What is needed >> Output every record exactly, apart from its images.

Given records >>

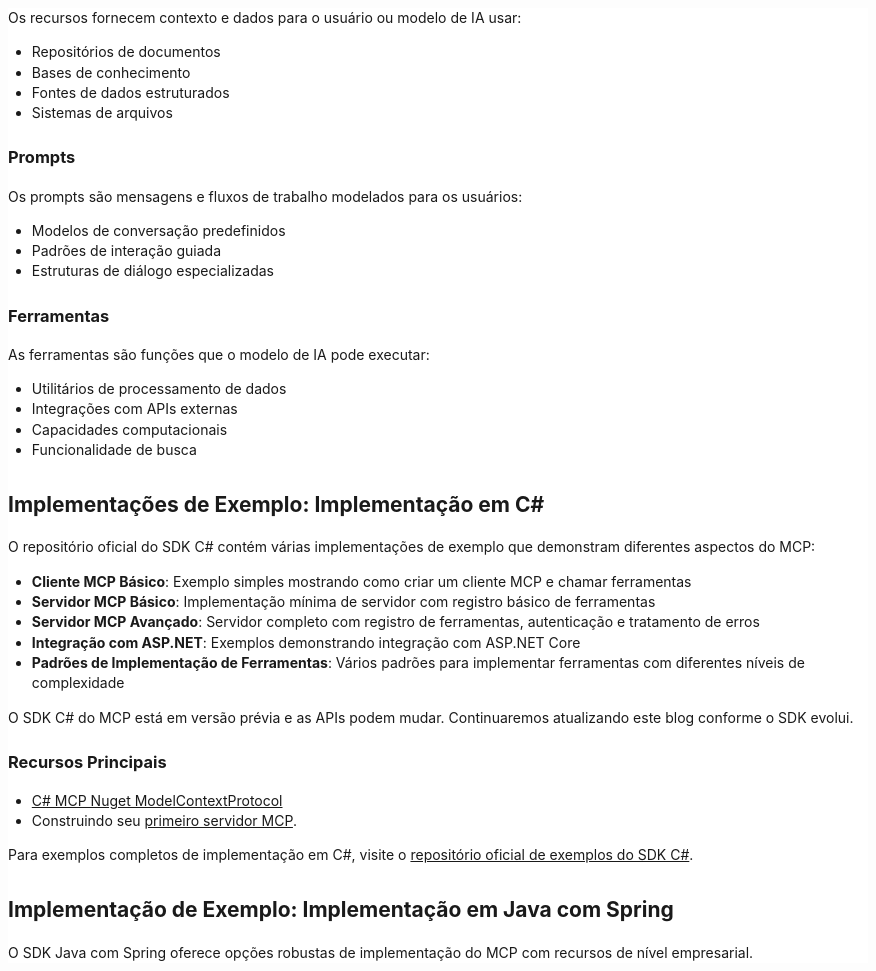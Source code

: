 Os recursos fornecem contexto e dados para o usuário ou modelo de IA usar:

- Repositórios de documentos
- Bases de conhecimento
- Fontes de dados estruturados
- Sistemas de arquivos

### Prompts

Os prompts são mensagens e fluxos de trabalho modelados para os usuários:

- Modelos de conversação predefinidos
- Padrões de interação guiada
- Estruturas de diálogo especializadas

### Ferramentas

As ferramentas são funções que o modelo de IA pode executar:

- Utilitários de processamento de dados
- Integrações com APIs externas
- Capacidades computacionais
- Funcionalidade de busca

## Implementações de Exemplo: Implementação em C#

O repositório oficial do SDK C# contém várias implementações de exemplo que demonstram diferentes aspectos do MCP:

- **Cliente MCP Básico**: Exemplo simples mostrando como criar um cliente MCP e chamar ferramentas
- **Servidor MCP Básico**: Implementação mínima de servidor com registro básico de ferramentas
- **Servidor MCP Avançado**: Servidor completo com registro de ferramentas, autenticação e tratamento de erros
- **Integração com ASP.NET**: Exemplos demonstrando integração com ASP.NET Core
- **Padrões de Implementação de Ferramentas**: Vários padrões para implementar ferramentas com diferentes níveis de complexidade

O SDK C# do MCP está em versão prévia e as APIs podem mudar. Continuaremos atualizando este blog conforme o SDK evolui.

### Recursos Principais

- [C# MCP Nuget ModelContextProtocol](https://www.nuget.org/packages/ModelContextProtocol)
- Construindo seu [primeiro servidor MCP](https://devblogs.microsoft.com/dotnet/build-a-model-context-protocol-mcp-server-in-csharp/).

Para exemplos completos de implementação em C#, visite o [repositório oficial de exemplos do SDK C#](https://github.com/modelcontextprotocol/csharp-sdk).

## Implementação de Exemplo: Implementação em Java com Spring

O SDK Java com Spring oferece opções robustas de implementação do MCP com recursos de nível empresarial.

Your response >>
Source code

: Os recursos fornecem contexto e dados para o usuário ou modelo de IA usar:

- Repositórios de documentos
- Bases de conhecimento
- Fontes de dados estruturados
- Sistemas de arquivos

### Prompts

Os prompts são mensagens e fluxos de trabalho modelados para os usuários:

- Modelos de conversação predefinidos
- Padrões de interação guiada
- Estruturas de diálogo especializadas

### Ferramentas

As ferramentas são funções que o modelo de IA pode executar:

- Utilitários de processamento de dados
- Integrações com APIs externas
- Capacidades computacionais
- Funcionalidade de busca

## Implementações de Exemplo: Implementação em C#

O repositório oficial do SDK C# contém várias implementações de exemplo que demonstram diferentes aspectos do MCP:

- **Cliente MCP Básico**: Exemplo simples mostrando como criar um cliente MCP e chamar ferramentas
- **Servidor MCP Básico**: Implementação mínima de servidor com registro básico de ferramentas
- **Servidor MCP Avançado**: Servidor completo com registro de ferramentas, autenticação e tratamento de erros
- **Integração com ASP.NET**: Exemplos demonstrando integração com ASP.NET Core
- **Padrões de Implementação de Ferramentas**: Vários padrões para implementar ferramentas com diferentes níveis de complexidade

O SDK C# do MCP está em versão prévia e as APIs podem mudar. Continuaremos atualizando este blog conforme o SDK evolui.

### Recursos Principais

- [C# MCP Nuget ModelContextProtocol](https://www.nuget.org/packages/ModelContextProtocol)
- Construindo seu [primeiro servidor MCP](https://devblogs.microsoft.com/dotnet/build-a-model-context-protocol-mcp-server-in-csharp/).

Para exemplos completos de implementação em C#, visite o [repositório oficial de exemplos do SDK C#](https://github.com/modelcontextprotocol/csharp-sdk).

## Implementação de Exemplo: Implementação em Java com Spring

O SDK Java com Spring oferece opções robustas de implementação do MCP com recursos de nível empresarial.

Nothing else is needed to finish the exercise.